Brian Foote
- Born: 29 December 1948 (age 77) Mitcham, England
- Nationality: British (English)

Career history
- 1968: Middlesbrough Teessiders
- 1969: Canterbury Crusaders
- 1969-1971: Romford Bombers
- 1970: Wembley Lions
- 1972: West Ham Bombers
- 1972-1973: Rayleigh Rockets
- 1972-1973: Leicester Lions
- 1974-1976: Rye House Rockets

= Brian Foote =

British former motorcycle speedway rider

Brian Allen Foote (born 29 December 1948) is a former motorcycle speedway rider from England.

== Career ==
Born in Mitcham, Foote's first experience of speedway was at Long Eaton in 1967, going on to ride in second half races at Leicester Lions in 1968, where his uncle Ron Wilson was the promoter. After a few appearances for Middlesbrough Teessiders in 1968, he rode for Canterbury Crusaders and Romford Bombers in 1969. He stayed with Romford in 1970 and also made his debut in the first division of the British League with Wembley Lions, averaging a respectable 4.8 points from two meetings.

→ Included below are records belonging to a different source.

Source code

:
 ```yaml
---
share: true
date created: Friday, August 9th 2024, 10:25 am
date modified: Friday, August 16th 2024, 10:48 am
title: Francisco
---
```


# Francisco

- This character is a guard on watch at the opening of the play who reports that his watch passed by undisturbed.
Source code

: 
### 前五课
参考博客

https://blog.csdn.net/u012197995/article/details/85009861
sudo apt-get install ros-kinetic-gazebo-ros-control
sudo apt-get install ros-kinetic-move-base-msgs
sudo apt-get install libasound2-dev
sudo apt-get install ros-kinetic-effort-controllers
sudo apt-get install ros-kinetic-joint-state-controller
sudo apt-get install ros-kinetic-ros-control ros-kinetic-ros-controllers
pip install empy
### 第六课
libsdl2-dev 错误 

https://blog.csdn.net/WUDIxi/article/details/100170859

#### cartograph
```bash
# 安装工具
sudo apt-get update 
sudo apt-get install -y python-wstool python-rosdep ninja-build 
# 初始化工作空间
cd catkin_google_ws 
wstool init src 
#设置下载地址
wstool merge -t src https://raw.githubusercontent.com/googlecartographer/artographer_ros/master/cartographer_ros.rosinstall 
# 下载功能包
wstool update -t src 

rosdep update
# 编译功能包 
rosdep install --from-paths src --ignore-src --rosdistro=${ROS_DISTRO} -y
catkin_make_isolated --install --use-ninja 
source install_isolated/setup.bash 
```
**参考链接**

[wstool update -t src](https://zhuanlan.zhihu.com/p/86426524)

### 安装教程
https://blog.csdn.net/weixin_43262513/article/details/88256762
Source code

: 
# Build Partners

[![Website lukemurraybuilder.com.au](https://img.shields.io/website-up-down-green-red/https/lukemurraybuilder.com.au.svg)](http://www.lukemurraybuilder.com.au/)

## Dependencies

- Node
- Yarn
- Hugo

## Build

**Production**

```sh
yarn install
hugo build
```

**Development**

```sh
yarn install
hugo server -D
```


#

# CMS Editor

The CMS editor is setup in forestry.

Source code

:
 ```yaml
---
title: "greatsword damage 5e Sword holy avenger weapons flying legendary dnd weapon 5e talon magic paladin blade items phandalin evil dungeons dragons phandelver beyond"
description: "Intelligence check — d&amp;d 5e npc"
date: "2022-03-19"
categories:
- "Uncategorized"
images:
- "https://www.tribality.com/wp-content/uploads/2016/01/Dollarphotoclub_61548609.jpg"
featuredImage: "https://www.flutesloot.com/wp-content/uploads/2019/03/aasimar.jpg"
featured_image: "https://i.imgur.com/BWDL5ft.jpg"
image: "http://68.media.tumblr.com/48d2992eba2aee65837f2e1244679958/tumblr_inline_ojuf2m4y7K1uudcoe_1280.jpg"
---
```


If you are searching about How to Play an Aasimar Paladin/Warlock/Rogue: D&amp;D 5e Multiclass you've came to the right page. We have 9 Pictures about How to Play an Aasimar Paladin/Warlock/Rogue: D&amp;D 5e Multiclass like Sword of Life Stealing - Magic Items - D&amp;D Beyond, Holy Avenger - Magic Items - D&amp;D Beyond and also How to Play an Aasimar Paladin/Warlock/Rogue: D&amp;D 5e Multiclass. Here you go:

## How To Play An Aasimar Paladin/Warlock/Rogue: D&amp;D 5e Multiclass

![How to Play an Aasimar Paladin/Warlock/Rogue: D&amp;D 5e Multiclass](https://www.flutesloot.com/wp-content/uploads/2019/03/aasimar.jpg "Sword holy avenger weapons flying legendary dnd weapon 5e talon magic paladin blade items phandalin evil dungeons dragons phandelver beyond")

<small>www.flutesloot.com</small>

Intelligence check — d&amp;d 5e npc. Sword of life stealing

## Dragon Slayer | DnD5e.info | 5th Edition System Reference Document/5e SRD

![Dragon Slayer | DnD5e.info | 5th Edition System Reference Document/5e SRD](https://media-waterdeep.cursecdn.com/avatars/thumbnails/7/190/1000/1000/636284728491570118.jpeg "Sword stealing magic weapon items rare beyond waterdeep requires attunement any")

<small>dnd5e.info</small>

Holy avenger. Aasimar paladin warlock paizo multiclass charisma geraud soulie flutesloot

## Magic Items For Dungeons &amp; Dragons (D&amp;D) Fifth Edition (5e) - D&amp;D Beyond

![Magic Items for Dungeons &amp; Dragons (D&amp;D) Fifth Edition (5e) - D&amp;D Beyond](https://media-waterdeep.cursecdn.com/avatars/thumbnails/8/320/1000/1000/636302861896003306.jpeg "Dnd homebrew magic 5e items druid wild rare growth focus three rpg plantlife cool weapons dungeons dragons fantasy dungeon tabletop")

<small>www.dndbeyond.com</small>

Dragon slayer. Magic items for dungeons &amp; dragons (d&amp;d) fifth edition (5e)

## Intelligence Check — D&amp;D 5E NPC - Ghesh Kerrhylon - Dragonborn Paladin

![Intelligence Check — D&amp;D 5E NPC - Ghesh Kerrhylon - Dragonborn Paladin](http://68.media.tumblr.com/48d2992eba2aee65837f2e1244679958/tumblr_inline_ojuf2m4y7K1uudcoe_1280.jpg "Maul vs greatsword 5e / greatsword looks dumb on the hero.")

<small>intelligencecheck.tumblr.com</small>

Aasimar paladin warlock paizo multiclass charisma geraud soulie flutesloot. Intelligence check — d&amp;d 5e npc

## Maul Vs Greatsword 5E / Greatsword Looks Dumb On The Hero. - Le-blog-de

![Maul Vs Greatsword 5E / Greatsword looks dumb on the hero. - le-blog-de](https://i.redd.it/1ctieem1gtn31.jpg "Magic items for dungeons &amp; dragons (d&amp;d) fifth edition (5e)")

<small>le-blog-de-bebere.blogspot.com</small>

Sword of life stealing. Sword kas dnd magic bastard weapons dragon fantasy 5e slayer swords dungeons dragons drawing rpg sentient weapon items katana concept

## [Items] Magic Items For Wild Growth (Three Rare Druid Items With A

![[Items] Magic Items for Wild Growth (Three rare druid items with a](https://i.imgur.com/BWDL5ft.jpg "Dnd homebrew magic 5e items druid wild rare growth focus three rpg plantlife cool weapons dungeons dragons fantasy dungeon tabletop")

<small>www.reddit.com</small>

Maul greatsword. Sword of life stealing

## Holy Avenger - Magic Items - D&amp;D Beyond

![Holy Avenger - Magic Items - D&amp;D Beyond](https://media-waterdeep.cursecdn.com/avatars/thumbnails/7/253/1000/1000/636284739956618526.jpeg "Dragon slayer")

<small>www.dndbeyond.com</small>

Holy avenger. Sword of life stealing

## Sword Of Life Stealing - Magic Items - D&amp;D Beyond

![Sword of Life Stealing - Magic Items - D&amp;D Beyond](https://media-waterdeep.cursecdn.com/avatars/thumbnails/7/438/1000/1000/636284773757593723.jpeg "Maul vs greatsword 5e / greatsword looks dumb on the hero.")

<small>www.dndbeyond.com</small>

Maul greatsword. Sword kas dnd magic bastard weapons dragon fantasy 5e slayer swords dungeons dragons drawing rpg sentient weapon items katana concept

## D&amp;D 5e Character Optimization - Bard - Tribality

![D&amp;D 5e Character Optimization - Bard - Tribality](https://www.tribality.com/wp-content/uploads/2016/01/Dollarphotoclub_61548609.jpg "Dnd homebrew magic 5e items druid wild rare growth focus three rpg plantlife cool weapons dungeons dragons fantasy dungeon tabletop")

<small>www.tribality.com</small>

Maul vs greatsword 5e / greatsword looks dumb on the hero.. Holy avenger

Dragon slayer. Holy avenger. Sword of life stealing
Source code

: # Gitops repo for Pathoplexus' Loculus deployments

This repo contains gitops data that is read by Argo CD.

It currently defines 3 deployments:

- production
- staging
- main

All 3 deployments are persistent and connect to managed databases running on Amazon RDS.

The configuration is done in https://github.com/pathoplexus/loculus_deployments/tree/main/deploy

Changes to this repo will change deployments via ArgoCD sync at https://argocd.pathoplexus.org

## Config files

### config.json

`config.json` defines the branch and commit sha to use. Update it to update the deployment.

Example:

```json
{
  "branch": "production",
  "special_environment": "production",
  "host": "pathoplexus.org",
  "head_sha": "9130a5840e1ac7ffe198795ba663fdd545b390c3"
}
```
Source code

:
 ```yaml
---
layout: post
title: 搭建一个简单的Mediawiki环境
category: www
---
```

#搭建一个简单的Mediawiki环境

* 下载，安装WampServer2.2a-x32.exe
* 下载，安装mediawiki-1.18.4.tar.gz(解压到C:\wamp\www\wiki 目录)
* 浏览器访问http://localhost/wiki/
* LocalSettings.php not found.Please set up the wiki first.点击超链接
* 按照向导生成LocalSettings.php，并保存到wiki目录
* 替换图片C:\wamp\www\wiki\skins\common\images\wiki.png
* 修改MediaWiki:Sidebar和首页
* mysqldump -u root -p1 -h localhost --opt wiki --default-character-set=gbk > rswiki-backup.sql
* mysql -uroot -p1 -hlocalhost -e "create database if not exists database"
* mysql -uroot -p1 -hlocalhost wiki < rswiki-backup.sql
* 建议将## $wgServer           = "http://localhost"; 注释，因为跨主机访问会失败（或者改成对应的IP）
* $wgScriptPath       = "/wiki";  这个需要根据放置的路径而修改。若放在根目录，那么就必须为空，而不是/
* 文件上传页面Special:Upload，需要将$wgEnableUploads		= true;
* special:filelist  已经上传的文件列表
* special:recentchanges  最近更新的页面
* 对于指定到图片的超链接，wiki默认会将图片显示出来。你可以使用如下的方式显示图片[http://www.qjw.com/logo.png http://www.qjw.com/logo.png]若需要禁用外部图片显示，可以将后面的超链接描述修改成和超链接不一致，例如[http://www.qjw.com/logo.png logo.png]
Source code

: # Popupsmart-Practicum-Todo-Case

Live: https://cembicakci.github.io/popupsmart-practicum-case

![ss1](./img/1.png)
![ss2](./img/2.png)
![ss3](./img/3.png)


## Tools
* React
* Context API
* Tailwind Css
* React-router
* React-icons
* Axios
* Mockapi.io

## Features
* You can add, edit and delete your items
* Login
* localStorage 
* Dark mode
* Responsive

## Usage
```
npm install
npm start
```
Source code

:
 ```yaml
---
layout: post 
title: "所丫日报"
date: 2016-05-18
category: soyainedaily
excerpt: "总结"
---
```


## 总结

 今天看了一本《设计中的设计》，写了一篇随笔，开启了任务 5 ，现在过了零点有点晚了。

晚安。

Foote made his first appearance for the second division representative 'Young England' team in 1970, against Czechoslovakia, going on to further appearances in 1972. In 1971, he further improved for Romford, averaging eight points per match in the second division. Progress in 1972 for West Ham Bombers and Rayleigh Rockets saw him get further division one opportunities for Leicester Lions and Ipswich Witches, and in 1973, he rode in 21 league matches for Leicester, averaging just over three points.

Foote continued to score highly in the second division (later named the National League) for Rye House Rockets (where he also became club captain) until his retirement in 1976.